**Problem details**
Filter on the word "présentes": copy each matching line from the listing below.

☆ ☆ ☆ ☆

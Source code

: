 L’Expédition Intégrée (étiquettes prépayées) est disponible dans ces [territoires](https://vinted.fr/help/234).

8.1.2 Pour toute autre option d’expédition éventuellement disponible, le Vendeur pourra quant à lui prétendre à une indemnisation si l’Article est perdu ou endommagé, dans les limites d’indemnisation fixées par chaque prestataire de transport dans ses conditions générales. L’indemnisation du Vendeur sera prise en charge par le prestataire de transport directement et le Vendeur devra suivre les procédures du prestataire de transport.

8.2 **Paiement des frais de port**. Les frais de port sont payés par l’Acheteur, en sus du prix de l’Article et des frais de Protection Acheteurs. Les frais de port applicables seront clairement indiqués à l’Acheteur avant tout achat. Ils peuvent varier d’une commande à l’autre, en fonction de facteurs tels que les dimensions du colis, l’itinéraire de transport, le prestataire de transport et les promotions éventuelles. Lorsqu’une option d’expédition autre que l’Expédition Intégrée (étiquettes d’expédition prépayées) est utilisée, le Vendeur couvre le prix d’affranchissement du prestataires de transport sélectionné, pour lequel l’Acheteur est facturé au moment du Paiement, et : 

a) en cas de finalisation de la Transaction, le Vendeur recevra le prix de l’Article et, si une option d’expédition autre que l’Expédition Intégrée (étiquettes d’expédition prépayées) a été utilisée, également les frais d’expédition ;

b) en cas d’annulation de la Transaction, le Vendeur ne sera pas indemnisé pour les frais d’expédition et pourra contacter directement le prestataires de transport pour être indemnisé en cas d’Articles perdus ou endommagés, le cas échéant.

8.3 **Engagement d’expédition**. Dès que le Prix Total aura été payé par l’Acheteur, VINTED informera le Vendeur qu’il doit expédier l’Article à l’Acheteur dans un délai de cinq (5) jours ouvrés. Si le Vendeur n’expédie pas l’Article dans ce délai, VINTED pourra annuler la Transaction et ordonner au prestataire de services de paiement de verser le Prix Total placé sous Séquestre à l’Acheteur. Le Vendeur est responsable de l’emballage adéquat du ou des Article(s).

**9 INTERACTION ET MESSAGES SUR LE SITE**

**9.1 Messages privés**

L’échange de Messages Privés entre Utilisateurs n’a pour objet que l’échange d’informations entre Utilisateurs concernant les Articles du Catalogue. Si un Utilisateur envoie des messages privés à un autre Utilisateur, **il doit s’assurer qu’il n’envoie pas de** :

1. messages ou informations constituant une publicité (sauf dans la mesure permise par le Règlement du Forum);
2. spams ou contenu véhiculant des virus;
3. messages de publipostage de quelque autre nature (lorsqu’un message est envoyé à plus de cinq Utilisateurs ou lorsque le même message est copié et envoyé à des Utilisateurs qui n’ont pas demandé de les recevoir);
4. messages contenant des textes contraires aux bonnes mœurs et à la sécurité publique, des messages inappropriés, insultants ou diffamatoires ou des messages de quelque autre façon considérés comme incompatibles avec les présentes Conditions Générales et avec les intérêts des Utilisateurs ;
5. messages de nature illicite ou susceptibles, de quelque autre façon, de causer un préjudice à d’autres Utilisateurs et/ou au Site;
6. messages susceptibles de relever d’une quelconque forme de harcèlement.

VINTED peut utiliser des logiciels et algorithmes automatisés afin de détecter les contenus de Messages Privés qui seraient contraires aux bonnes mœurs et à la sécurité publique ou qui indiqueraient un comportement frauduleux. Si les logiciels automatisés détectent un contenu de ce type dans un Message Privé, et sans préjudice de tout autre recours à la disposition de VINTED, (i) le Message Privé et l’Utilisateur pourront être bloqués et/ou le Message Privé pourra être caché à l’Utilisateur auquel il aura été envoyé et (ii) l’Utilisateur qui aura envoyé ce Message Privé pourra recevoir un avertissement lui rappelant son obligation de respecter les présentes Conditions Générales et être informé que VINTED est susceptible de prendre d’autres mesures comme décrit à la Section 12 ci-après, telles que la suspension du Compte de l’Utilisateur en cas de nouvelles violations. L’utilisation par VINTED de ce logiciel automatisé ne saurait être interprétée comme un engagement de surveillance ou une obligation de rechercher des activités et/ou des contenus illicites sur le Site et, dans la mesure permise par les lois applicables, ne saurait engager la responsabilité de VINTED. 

☆ ☆ ☆ ☆

**Exercise output**
4. messages contenant des textes contraires aux bonnes mœurs et à la sécurité publique, des messages inappropriés, insultants ou diffamatoires ou des messages de quelque autre façon considérés comme incompatibles avec les présentes Conditions Générales et avec les intérêts des Utilisateurs ;
VINTED peut utiliser des logiciels et algorithmes automatisés afin de détecter les contenus de Messages Privés qui seraient contraires aux bonnes mœurs et à la sécurité publique ou qui indiqueraient un comportement frauduleux. Si les logiciels automatisés détectent un contenu de ce type dans un Message Privé, et sans préjudice de tout autre recours à la disposition de VINTED, (i) le Message Privé et l’Utilisateur pourront être bloqués et/ou le Message Privé pourra être caché à l’Utilisateur auquel il aura été envoyé et (ii) l’Utilisateur qui aura envoyé ce Message Privé pourra recevoir un avertissement lui rappelant son obligation de respecter les présentes Conditions Générales et être informé que VINTED est susceptible de prendre d’autres mesures comme décrit à la Section 12 ci-après, telles que la suspension du Compte de l’Utilisateur en cas de nouvelles violations. L’utilisation par VINTED de ce logiciel automatisé ne saurait être interprétée comme un engagement de surveillance ou une obligation de rechercher des activités et/ou des contenus illicites sur le Site et, dans la mesure permise par les lois applicables, ne saurait engager la responsabilité de VINTED. 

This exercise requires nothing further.